#### TASK DIRECTIONS:
Look through the records below and collect all lines that hold the string "context".

─── EXERCISE INPUTS ───

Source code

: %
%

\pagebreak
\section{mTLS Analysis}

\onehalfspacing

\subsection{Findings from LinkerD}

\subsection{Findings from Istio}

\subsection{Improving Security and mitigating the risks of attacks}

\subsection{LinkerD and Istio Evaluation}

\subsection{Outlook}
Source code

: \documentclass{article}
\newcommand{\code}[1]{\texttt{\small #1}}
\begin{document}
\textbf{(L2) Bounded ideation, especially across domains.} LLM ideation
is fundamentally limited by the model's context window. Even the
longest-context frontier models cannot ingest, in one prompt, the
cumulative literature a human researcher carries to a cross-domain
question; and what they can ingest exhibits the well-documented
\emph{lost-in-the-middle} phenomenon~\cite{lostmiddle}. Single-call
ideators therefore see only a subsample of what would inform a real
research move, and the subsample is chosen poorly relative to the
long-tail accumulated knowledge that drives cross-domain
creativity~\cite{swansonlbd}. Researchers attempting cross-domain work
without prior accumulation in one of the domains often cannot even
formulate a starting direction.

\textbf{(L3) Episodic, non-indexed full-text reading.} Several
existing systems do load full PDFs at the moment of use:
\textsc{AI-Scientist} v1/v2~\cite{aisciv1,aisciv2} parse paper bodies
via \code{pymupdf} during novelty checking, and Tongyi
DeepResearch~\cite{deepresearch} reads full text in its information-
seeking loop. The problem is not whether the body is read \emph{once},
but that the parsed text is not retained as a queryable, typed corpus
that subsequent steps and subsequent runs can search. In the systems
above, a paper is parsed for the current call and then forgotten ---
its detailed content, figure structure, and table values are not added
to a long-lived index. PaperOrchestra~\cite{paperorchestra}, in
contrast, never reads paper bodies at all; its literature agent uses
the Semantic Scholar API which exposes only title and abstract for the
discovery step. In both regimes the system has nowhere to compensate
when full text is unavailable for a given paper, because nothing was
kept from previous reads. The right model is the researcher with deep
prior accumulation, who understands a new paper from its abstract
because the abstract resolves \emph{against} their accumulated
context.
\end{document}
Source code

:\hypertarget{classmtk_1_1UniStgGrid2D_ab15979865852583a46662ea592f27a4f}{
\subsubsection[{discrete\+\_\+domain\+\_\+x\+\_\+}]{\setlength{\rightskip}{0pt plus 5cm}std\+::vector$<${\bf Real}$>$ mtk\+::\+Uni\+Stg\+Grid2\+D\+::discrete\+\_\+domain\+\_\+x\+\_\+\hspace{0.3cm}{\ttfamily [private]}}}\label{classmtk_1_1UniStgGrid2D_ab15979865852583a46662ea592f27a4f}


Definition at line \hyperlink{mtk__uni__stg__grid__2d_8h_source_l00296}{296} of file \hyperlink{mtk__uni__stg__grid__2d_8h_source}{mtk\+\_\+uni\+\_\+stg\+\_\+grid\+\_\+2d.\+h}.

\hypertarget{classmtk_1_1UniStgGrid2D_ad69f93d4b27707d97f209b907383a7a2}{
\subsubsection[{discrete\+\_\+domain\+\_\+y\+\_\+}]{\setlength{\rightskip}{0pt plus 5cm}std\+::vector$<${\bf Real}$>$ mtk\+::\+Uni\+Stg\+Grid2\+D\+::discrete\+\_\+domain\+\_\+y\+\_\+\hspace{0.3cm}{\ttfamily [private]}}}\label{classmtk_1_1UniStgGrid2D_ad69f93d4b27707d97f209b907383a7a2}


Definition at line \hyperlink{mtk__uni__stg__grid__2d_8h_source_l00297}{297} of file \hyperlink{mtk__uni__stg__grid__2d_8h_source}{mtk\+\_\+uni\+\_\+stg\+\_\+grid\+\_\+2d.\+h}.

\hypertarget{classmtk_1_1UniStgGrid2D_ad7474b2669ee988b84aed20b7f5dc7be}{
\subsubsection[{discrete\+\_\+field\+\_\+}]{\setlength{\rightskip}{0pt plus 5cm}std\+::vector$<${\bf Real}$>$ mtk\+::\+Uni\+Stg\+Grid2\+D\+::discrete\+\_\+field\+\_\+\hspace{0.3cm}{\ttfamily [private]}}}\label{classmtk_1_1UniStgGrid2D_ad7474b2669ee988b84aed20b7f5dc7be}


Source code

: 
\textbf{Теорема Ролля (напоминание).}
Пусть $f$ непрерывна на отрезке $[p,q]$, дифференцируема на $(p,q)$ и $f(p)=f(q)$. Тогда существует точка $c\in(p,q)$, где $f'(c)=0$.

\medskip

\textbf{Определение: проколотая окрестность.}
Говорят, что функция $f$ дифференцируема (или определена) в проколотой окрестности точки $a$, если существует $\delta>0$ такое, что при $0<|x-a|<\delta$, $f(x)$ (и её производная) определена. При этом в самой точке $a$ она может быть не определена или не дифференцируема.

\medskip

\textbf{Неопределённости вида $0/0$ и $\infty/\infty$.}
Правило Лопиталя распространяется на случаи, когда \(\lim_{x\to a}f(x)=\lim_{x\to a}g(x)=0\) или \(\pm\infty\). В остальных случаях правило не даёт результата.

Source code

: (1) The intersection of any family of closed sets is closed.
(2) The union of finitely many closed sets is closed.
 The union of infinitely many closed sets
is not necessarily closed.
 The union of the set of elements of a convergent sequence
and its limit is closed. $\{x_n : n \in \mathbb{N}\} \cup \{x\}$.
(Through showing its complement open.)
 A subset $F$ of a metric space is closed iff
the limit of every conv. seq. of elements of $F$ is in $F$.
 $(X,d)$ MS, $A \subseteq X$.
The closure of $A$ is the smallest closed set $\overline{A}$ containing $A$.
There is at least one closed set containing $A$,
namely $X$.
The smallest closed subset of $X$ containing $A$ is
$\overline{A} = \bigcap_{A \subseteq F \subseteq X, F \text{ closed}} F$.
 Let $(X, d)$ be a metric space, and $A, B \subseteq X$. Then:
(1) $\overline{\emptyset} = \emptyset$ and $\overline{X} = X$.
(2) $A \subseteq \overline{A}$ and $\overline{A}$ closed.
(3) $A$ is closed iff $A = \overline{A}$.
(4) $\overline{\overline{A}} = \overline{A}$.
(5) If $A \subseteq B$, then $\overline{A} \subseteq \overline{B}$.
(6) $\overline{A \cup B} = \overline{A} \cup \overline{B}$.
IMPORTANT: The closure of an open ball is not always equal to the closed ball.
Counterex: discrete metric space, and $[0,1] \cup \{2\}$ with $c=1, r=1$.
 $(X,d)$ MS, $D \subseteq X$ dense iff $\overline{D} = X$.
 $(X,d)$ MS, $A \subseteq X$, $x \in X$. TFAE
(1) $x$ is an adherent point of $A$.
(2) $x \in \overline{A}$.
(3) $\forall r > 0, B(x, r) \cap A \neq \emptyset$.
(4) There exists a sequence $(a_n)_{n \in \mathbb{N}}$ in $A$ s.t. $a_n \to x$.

───

#### TASK RESPONSE:
is fundamentally limited by the model's context window. Even the
longest-context frontier models cannot ingest, in one prompt, the
context.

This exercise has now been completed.